As Forças Armadas dos Estados Unidos receberam uma ordem direta para estarem preparadas para uma ofensiva contra o Irã caso o governo iraniano tente realizar qualquer atentado contra o ex-presidente Trump. A determinação foi anunciada na madrugada de sábado, 11 de julho de 2026, por meio de uma publicação na rede social Truth Social, na qual Trump afirmou que mil mísseis estariam prontos para serem disparados caso Teerã cumpra a suposta ameaça.

A decisão ocorre em um momento de instabilidade agravada por relatórios de inteligência, compartilhados por Israel com Washington, que apontam para um suposto novo plano iraniano contra Trump. Embora a veracidade dessas informações seja debatida por autoridades norte-americanas — que avaliam uma possível tentativa de influência externa na política de Washington —, a situação escalou com a promessa de vingança do novo líder supremo do Irã, Mojtaba Khamenei, pela morte de seu pai, o Ayatollah Ali Khamenei.

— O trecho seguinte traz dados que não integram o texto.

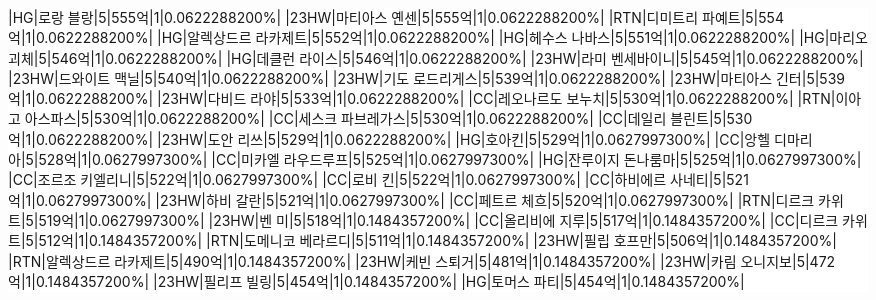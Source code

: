 |HG|로랑 블랑|5|555억|1|0.0622288200%|
|23HW|마티아스 옌센|5|555억|1|0.0622288200%|
|RTN|디미트리 파예트|5|554억|1|0.0622288200%|
|HG|알렉상드르 라카제트|5|552억|1|0.0622288200%|
|HG|헤수스 나바스|5|551억|1|0.0622288200%|
|HG|마리오 괴체|5|546억|1|0.0622288200%|
|HG|데클런 라이스|5|546억|1|0.0622288200%|
|23HW|라미 벤세바이니|5|545억|1|0.0622288200%|
|23HW|드와이트 맥닐|5|540억|1|0.0622288200%|
|23HW|기도 로드리게스|5|539억|1|0.0622288200%|
|23HW|마티아스 긴터|5|539억|1|0.0622288200%|
|23HW|다비드 라야|5|533억|1|0.0622288200%|
|CC|레오나르도 보누치|5|530억|1|0.0622288200%|
|RTN|이아고 아스파스|5|530억|1|0.0622288200%|
|CC|세스크 파브레가스|5|530억|1|0.0622288200%|
|CC|데일리 블린트|5|530억|1|0.0622288200%|
|23HW|도안 리쓰|5|529억|1|0.0622288200%|
|HG|호아킨|5|529억|1|0.0627997300%|
|CC|앙헬 디마리아|5|528억|1|0.0627997300%|
|CC|미카엘 라우드루프|5|525억|1|0.0627997300%|
|HG|잔루이지 돈나룸마|5|525억|1|0.0627997300%|
|CC|조르조 키엘리니|5|522억|1|0.0627997300%|
|CC|로비 킨|5|522억|1|0.0627997300%|
|CC|하비에르 사네티|5|521억|1|0.0627997300%|
|23HW|하비 갈란|5|521억|1|0.0627997300%|
|CC|페트르 체흐|5|520억|1|0.0627997300%|
|RTN|디르크 카위트|5|519억|1|0.0627997300%|
|23HW|벤 미|5|518억|1|0.1484357200%|
|CC|올리비에 지루|5|517억|1|0.1484357200%|
|CC|디르크 카위트|5|512억|1|0.1484357200%|
|RTN|도메니코 베라르디|5|511억|1|0.1484357200%|
|23HW|필립 호프만|5|506억|1|0.1484357200%|
|RTN|알렉상드르 라카제트|5|490억|1|0.1484357200%|
|23HW|케빈 스퇴거|5|481억|1|0.1484357200%|
|23HW|카림 오니지보|5|472억|1|0.1484357200%|
|23HW|필리프 빌링|5|454억|1|0.1484357200%|
|HG|토머스 파티|5|454억|1|0.1484357200%|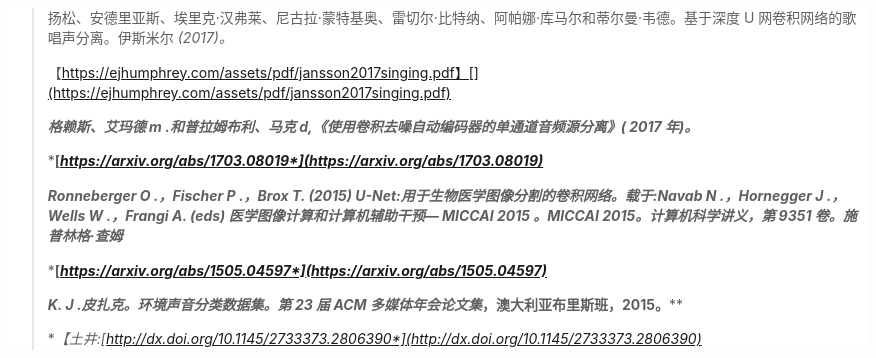 > 扬松、安德里亚斯、埃里克·汉弗莱、尼古拉·蒙特基奥、雷切尔·比特纳、阿帕娜·库马尔和蒂尔曼·韦德。基于深度 U 网卷积网络的歌唱声分离。伊斯米尔 *(2017)。*
> 
> 【https://ejhumphrey.com/assets/pdf/jansson2017singing.pdf】[](https://ejhumphrey.com/assets/pdf/jansson2017singing.pdf)
> 
> ***格赖斯、艾玛德 m .和普拉姆布利、马克 d,《使用卷积去噪自动编码器的单通道音频源分离》( 2017 年)。***
> 
> ***[*https://arxiv.org/abs/1703.08019*](https://arxiv.org/abs/1703.08019)***
> 
> ****Ronneberger O .，Fischer P .，Brox T. (2015) U-Net:用于生物医学图像分割的卷积网络。载于:Navab N .，Hornegger J .，Wells W .，Frangi A. (eds)* 医学图像计算和计算机辅助干预— MICCAI 2015 *。MICCAI 2015。计算机科学讲义，第 9351 卷。施普林格·查姆****
> 
> ***[*https://arxiv.org/abs/1505.04597*](https://arxiv.org/abs/1505.04597)***
> 
> ***K. J .皮扎克。环境声音分类数据集。第 23 届 ACM 多媒体年会论文集*，澳大利亚布里斯班，2015。****
> 
> ***【土井:*[*http://dx.doi.org/10.1145/2733373.2806390*](http://dx.doi.org/10.1145/2733373.2806390)**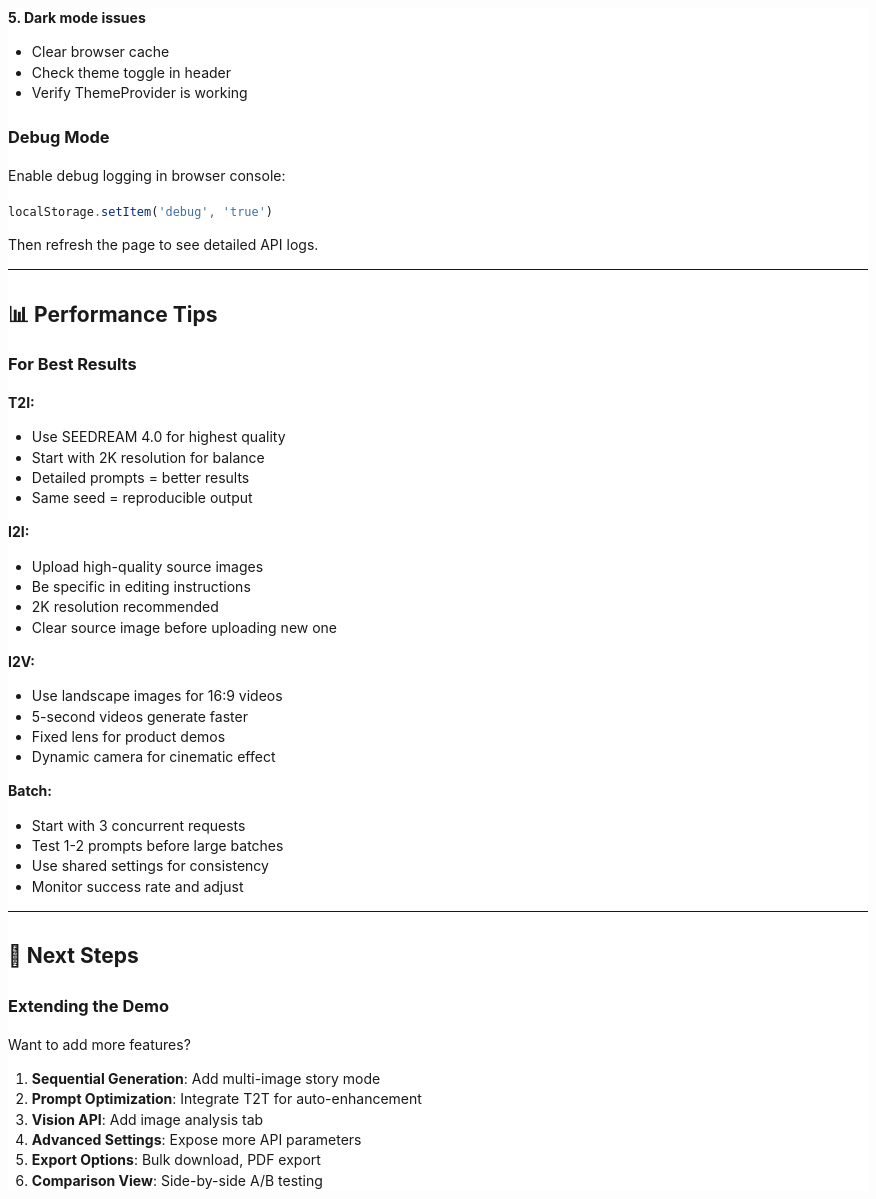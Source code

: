 **5. Dark mode issues**
- Clear browser cache
- Check theme toggle in header
- Verify ThemeProvider is working

### Debug Mode

Enable debug logging in browser console:

```javascript
localStorage.setItem('debug', 'true')
```

Then refresh the page to see detailed API logs.

---

## 📊 Performance Tips

### For Best Results

**T2I:**
- Use SEEDREAM 4.0 for highest quality
- Start with 2K resolution for balance
- Detailed prompts = better results
- Same seed = reproducible output

**I2I:**
- Upload high-quality source images
- Be specific in editing instructions
- 2K resolution recommended
- Clear source image before uploading new one

**I2V:**
- Use landscape images for 16:9 videos
- 5-second videos generate faster
- Fixed lens for product demos
- Dynamic camera for cinematic effect

**Batch:**
- Start with 3 concurrent requests
- Test 1-2 prompts before large batches
- Use shared settings for consistency
- Monitor success rate and adjust

---

## 🚀 Next Steps

### Extending the Demo

Want to add more features?

1. **Sequential Generation**: Add multi-image story mode
2. **Prompt Optimization**: Integrate T2T for auto-enhancement
3. **Vision API**: Add image analysis tab
4. **Advanced Settings**: Expose more API parameters
5. **Export Options**: Bulk download, PDF export
6. **Comparison View**: Side-by-side A/B testing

Para Alexandre Coelho, professor de Relações Internacionais da Fundação Escola de Sociologia e Política de São Paulo, o foco no programa nuclear iraniano, embora relevante, mascara o real epicentro do conflito: o Estreito de Hormuz. Por esta passagem estratégica transita cerca de 20% da produção mundial de petróleo, tornando-a um ativo de poder geopolítico e econômico inestimável.

O especialista alerta que o Irã, sob influência da Guarda Revolucionária, compreendeu que o controle do tráfego marítimo no estreito confere maior capacidade de barganha do que as negociações nucleares. A exigência de pedágio e permissão de passagem pelo Irã contraria a posição dos Estados Unidos, que defendem a livre navegação internacional, criando um impasse que coloca o governo norte-americano em desvantagem estratégica.

A situação é agravada pelo custo político interno para Trump. Ao contrário da rápida operação envolvendo Nicolás Maduro na Venezuela, um conflito terrestre no Oriente Médio, com possível perda de soldados e elevado dispêndio financeiro, pode gerar graves impactos nas eleições de meio de mandato. A mudança de postura política em Teerã, agora ditada por uma ala mais radical, torna o cenário de resolução pacífica ainda mais desafiador.